Come scegliamo quella giusta? Con una funzione di utilità che pesa insieme quanto si perde da un verso mentre si guadagna da un altro, considerando che – umanamente – man mano che si perde qualcosa da un lato (esempio: quanto più si rinuncia alla rappresentatività), lo si vuol compensato più che proporzionalmente dall’altro lato (cioè: si pretende un guadagno in termini di governabilità sempre maggiore). Quest’ultima clausola è una banale riedizione dell’universale principio di utilità marginale decrescente, e la sua conseguenza è che l’insieme dei punti “ugualmente preferibili” si trovano lungo una “curva di indifferenza” avente la forma riportata nel grafico. La curva che tange il vincolo è quella che rappresenta il livello di utilità (o preferibilità) più alto. In questo modo ognuno – ogni singola testa pensante – trova la propria combinazione ottima di rappresentatività/governabilità e quindi la legge elettorale più confacente. Una soluzione per ogni testa, non una soluzione univoca per tutti.

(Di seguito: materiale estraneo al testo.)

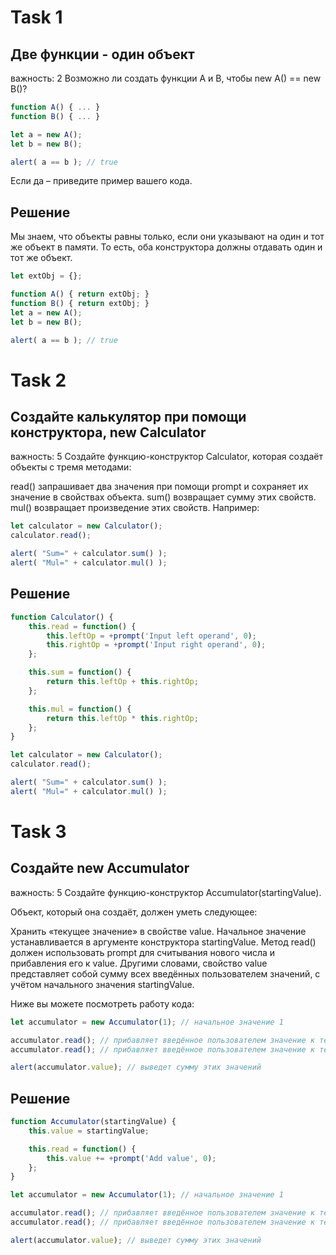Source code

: # Task 1
## Две функции - один объект
важность: 2
Возможно ли создать функции A и B, чтобы new A() == new B()?
```js
function A() { ... }
function B() { ... }

let a = new A();
let b = new B();

alert( a == b ); // true
```
Если да – приведите пример вашего кода.

## Решение
Мы знаем, что объекты равны только, если они указывают на один и тот же объект в памяти. То есть, оба конструктора должны отдавать один и тот же объект.

```js
let extObj = {};

function A() { return extObj; }
function B() { return extObj; }
let a = new A();
let b = new B();

alert( a == b ); // true
```
# Task 2
## Создайте калькулятор при помощи конструктора, new Calculator
важность: 5
Создайте функцию-конструктор Calculator, которая создаёт объекты с тремя методами:

read() запрашивает два значения при помощи prompt и сохраняет их значение в свойствах объекта.
sum() возвращает сумму этих свойств.
mul() возвращает произведение этих свойств.
Например:
```js
let calculator = new Calculator();
calculator.read();

alert( "Sum=" + calculator.sum() );
alert( "Mul=" + calculator.mul() );
```

## Решение
```js
function Calculator() {
    this.read = function() {
        this.leftOp = +prompt('Input left operand', 0);
        this.rightOp = +prompt('Input right operand', 0);
    };

    this.sum = function() {
        return this.leftOp + this.rightOp;
    };

    this.mul = function() {
        return this.leftOp * this.rightOp;
    };
}

let calculator = new Calculator();
calculator.read();

alert( "Sum=" + calculator.sum() );
alert( "Mul=" + calculator.mul() );
```

# Task 3
## Создайте new Accumulator
важность: 5
Создайте функцию-конструктор Accumulator(startingValue).

Объект, который она создаёт, должен уметь следующее:

Хранить «текущее значение» в свойстве value. Начальное значение устанавливается в аргументе конструктора startingValue.
Метод read() должен использовать prompt для считывания нового числа и прибавления его к value.
Другими словами, свойство value представляет собой сумму всех введённых пользователем значений, с учётом начального значения startingValue.

Ниже вы можете посмотреть работу кода:
```js
let accumulator = new Accumulator(1); // начальное значение 1

accumulator.read(); // прибавляет введённое пользователем значение к текущему значению
accumulator.read(); // прибавляет введённое пользователем значение к текущему значению

alert(accumulator.value); // выведет сумму этих значений
```

## Решение
```js
function Accumulator(startingValue) {
    this.value = startingValue;

    this.read = function() {
        this.value += +prompt('Add value', 0);
    };
}

let accumulator = new Accumulator(1); // начальное значение 1

accumulator.read(); // прибавляет введённое пользователем значение к текущему значению
accumulator.read(); // прибавляет введённое пользователем значение к текущему значению

alert(accumulator.value); // выведет сумму этих значений
```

Trovatemi una ragione per cui la minor sensibilità di Leonardo verso la rappresentatività sia “più giusta” della minor propensione di Giuseppe verso la governabilità. Sostenere una qualunque legge elettorale implica uno specifico individuale schema di preferenze sulla combinazione delle caratteristiche del risultato finale, e quindi risente delle aspettative concrete di voto e composizione finale dell’organo da eleggere. La maggior governabilità preferita da Leonardo potrebbe infatti derivare dalla vittoria (con premio) di un partito specifico che invece, con la soluzione di Giuseppe, potrebbe venir messo in minoranza da una coalizione dei suoi primi due o tre concorrenti (risultato più rappresentativo del voto ma meno stabile). Lo schema di preferenze individuali quindi può ben dipendere da un preconcetto, da una “distorsione” basata su ragioni pratiche alla faccia dell’analisi puramente razionale e di principio. Anzi: parlando di legge elettorale sarebbe strano il contrario! Ammettiamolo, e smettiamo di fingere di essere oggettivi.

I bias sono normali, non c’è nulla di strano, dobbiamo accettarli… o meglio basta ammetterli e non parlare fingendo di esserne immuni ammantandosi di razionalità. Insomma, a me meno pomodoro, ma se invece delle lasagne ci sono le penne stiamo sbagliando la discussione da fare.